A partir d'une pièce de Shelagh Delaney, Tony Richardson filme le parcours de Jo, une jeune femme ouvrière (Rita Tushingham), alors qu'elle tente de se libérer d'une mère omniprésente et dominatrice : Helen se soucie plus se trouver un nouvel amant que de s'occuper de sa fille. À la recherche d'une compagnie et d'un soutien, Jo connaît une brève idylle, qui se termine à l'aube, avec un marin noir. Enceinte, abandonnée par sa mère qui s'est mariée, elle fait la rencontre de Geoffrey, un jeune homosexuel compréhensif.  À travers l'expérience qui s'ensuit, le film explore les questions de l'homosexualité, de la race, de la classe sociale, de la famille et de la grossesse chez les adolescentes. Malgré la multitude d'enjeux sociaux, le film est marqué par la complexité de ses personnages et Jo apparaît comme un modèle de vérité et d'individualité en fonds de paysages industriels remarquablement filmés...


"The Loneliness of the Long Distance Runner" (1962, La Solitude du coureur de fond)
Avec Michael Redgrave ( le directeur du centre), Tom Courtenay (Colin Smith), Alec McCowen (Brown), Frank Finlay (un employé).
Tom Courtenay s'est fait un nom dans ce film emblématique qui déroule une intrigue d'une grande intensité, l'histoire d'un adolescent, Colin Smith, envoyé dans une maison de correction après avoir effectué un cambriolage, mais qui va prendre le prétexte d'une course de cross inter-écoles pour exprimer sa révolte. La force dramatique du film tient dans le message particulièrement sombre du scénario d'Alan Sillitoe qui nous restitue l'état d'esprit d'une Grande-Bretagne sans concession sur les possibilités de sortir de sa condition sociale…

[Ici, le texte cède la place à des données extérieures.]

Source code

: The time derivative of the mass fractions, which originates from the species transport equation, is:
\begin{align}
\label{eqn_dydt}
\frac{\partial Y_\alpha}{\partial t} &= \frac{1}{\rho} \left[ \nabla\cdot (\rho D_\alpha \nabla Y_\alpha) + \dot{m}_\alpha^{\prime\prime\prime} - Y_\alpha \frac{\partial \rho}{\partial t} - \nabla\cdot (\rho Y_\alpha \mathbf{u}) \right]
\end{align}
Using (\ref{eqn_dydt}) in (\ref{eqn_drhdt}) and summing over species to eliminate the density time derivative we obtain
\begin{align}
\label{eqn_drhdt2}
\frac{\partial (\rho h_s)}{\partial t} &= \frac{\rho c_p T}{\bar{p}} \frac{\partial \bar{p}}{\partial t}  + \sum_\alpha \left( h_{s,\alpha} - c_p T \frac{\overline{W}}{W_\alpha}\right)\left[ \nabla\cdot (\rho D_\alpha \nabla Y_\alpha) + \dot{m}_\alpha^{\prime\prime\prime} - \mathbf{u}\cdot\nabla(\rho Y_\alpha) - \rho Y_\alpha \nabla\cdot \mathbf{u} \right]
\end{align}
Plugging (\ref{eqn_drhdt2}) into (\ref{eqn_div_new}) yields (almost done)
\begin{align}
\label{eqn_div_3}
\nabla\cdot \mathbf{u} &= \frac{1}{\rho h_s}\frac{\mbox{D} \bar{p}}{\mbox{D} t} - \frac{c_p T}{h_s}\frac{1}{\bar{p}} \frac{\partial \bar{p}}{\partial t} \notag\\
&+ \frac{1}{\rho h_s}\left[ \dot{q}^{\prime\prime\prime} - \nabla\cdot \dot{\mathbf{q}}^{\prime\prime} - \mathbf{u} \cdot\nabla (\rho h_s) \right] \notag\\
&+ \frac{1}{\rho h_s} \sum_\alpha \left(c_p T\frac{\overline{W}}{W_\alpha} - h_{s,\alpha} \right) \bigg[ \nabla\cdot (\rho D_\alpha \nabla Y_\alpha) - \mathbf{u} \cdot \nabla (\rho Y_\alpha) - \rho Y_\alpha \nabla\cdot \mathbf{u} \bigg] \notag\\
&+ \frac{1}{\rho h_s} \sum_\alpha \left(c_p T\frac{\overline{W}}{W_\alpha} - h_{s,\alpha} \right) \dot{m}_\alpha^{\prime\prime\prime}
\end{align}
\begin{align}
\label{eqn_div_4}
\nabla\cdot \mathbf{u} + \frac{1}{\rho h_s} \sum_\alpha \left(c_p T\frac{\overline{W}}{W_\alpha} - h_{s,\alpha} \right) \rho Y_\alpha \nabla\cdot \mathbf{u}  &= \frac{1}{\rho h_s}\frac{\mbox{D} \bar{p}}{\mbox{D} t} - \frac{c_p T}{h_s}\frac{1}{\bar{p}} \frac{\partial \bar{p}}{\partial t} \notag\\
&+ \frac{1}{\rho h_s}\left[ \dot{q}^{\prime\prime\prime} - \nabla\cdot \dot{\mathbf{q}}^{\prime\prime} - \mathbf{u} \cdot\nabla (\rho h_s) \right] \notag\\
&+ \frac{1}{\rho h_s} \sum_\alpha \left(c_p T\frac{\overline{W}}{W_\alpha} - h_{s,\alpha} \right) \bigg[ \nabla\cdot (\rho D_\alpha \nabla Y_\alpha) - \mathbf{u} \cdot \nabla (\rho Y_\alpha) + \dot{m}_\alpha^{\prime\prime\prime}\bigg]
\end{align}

"Mademoiselle" (1966, Tony Richardson)
Avec Jeanne Moreau (Mademoiselle), Ettore Manni (Manou), Umberto Orsini (Antonio), Keith Skinner (Bruno), Georges Aubert (René), Jean Gras (Roger), Jane Beretta (Annette).
Le scénario fut imaginé au départ par Jean Genet et conduit par un Tony Richardson qui utilise des compositions photographiques fixes pour suivre la superbe Jeanne Moreau, maîtresse d'école d'un petit village français de Corrèze, en qui bouillonnent de multiples passions refoulées qu'elle ne peut plus contenir quand surviennent, avec l'été, une cohorte d'ouvriers italiens emmenée par le fringant Ettore Manni …


Karel Reisz (1926-2002)
Réfugié en Grande-Bretagne en 1938 après l'arrivée dans son pays des nazis, dont seront victimes ses parents, le jeune Karel Reisz devient pilote de chasse dans la section tchèque de la RAF durant la Seconde Guerre mondiale. De retour à la vie civile, il étudie la chimie à Cambridge avant de devenir critique de cinéma. En 1949, au côté de Lindsay Anderson et de Tony Richardson, mais d'un tempérament plus serein, plus modeste, il fonde la revue Sequence qui pose les bases du "Free Cinema" ("these films are free in the sense that their statements are entirely personal"). Devenu en 1952 directeur des programmes de la cinémathèque de Londres, il publie l'année suivante un essai sur le montage qui fait encore référence aujourd'hui "The technique of film editing". C'est avec son premier long métrage, "Saturday Night And Sunday Morning" (1960) que Reisz a connu un succès considérable.  Ceci lui permettra de produire le premier long métrage de Lindsay Anderson, "This Sporting Life" (1962), au moment où s'essouffle le Free Cinema et que s'impose son homologue français de la Nouvelle Vague...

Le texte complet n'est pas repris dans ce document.